The extensive literature in network theory indicates that the purpose of networks is to increase the influence of actors to bring about changes in a certain direction. In this context, a network of municipalities in the face of climate change has shown me that it can, among other things:

  • make visible the need to have a strategic orientation on climate change at the level of all the municipalities of a country;
  • facilitate generation of consensus on municipal needs and demands for greater climate action;
  • articulate the voice of the municipalities in the face of national and global challenges;
  • facilitate access to information and the exchange of best practices among peers; and
  • promote alliances with the private sector, national governments and other international networks.

In summary, a network allows for the creation of an organized community whose efforts are focused in a certain direction, increasing the possibilities of forming consensus and generating greater influence on larger scales of governance (national and international). One of the clear examples from COP23 is that coalitions of local governments have the strength to influence national and international agendas. The American coalition We Are Still In is an example in which local governments commit themselves to ratify the Paris agreement independently of the decision of the government of that country to withdraw from the Agreement.

On the other hand, a significant challenge domestic networks face is the need to drive concerted work agendas while maintaining political momentum. Climate change is as much a political issue as it is a scientific or technical one. Keeping political actors at the forefront of these efforts is a central task of these networks; but it is also an opportunity to strengthen the influence of mayors to exert greater influence and accelerate climate action. The local agendas of education, health, and security, among others, all come to compete with climate agendas. When a mayor identifies that local development agendas are intrinsically linked to the climate agenda; or when they recognize that education, health and safety are central in constructing resilience to climate change, then we reach an essential political consensus.

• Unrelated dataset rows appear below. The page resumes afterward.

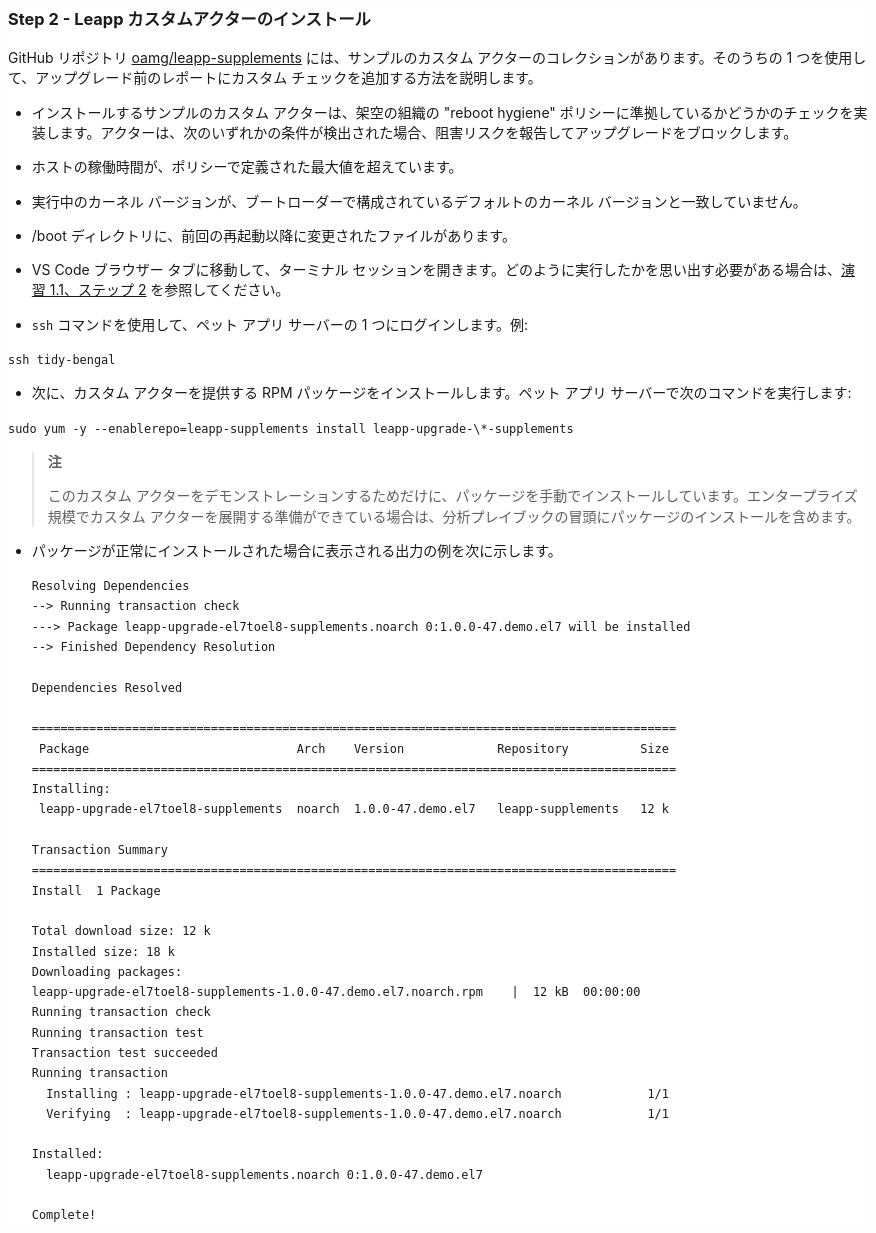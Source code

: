 ### Step 2 - Leapp カスタムアクターのインストール

GitHub リポジトリ [oamg/leapp-supplements](https://github.com/oamg/leapp-supplements) には、サンプルのカスタム アクターのコレクションがあります。そのうちの 1 つを使用して、アップグレード前のレポートにカスタム チェックを追加する方法を説明します。

- インストールするサンプルのカスタム アクターは、架空の組織の "reboot hygiene" ポリシーに準拠しているかどうかのチェックを実装します。アクターは、次のいずれかの条件が検出された場合、阻害リスクを報告してアップグレードをブロックします。

- ホストの稼働時間が、ポリシーで定義された最大値を超えています。

- 実行中のカーネル バージョンが、ブートローダーで構成されているデフォルトのカーネル バージョンと一致していません。

- /boot ディレクトリに、前回の再起動以降に変更されたファイルがあります。

- VS Code ブラウザー タブに移動して、ターミナル セッションを開きます。どのように実行したかを思い出す必要がある場合は、[演習 1.1、ステップ 2](../1.1-setup/README.ja.md#step-2---ターミナルセッションを開く) を参照してください。

- `ssh` コマンドを使用して、ペット アプリ サーバーの 1 つにログインします。例:

```
ssh tidy-bengal
```

- 次に、カスタム アクターを提供する RPM パッケージをインストールします。ペット アプリ サーバーで次のコマンドを実行します:

```
sudo yum -y --enablerepo=leapp-supplements install leapp-upgrade-\*-supplements
```

> **注**
>
> このカスタム アクターをデモンストレーションするためだけに、パッケージを手動でインストールしています。エンタープライズ規模でカスタム アクターを展開する準備ができている場合は、分析プレイブックの冒頭にパッケージのインストールを含めます。

- パッケージが正常にインストールされた場合に表示される出力の例を次に示します。

  ```
  Resolving Dependencies
  --> Running transaction check
  ---> Package leapp-upgrade-el7toel8-supplements.noarch 0:1.0.0-47.demo.el7 will be installed
  --> Finished Dependency Resolution

  Dependencies Resolved

  ==========================================================================================
   Package                             Arch    Version             Repository          Size
  ==========================================================================================
  Installing:
   leapp-upgrade-el7toel8-supplements  noarch  1.0.0-47.demo.el7   leapp-supplements   12 k

  Transaction Summary
  ==========================================================================================
  Install  1 Package

  Total download size: 12 k
  Installed size: 18 k
  Downloading packages:
  leapp-upgrade-el7toel8-supplements-1.0.0-47.demo.el7.noarch.rpm    |  12 kB  00:00:00
  Running transaction check
  Running transaction test
  Transaction test succeeded
  Running transaction
    Installing : leapp-upgrade-el7toel8-supplements-1.0.0-47.demo.el7.noarch            1/1
    Verifying  : leapp-upgrade-el7toel8-supplements-1.0.0-47.demo.el7.noarch            1/1

  Installed:
    leapp-upgrade-el7toel8-supplements.noarch 0:1.0.0-47.demo.el7

  Complete!
  ```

That particular political consensus is what can transcend other local governments through networks that maintain the momentum of these efforts. By the year 2020, the date when the new NDCs are presented, the national municipal networks will have a central role in influencing their national governments to raise ambitions for more aggressive commitments. To achieve transparent, achievable, verifiable and ambitious commitments, it will be essential to have a concerted voice from local actors. Strengthening and expanding national municipal networks is a key opportunity to increase NDC ambitions.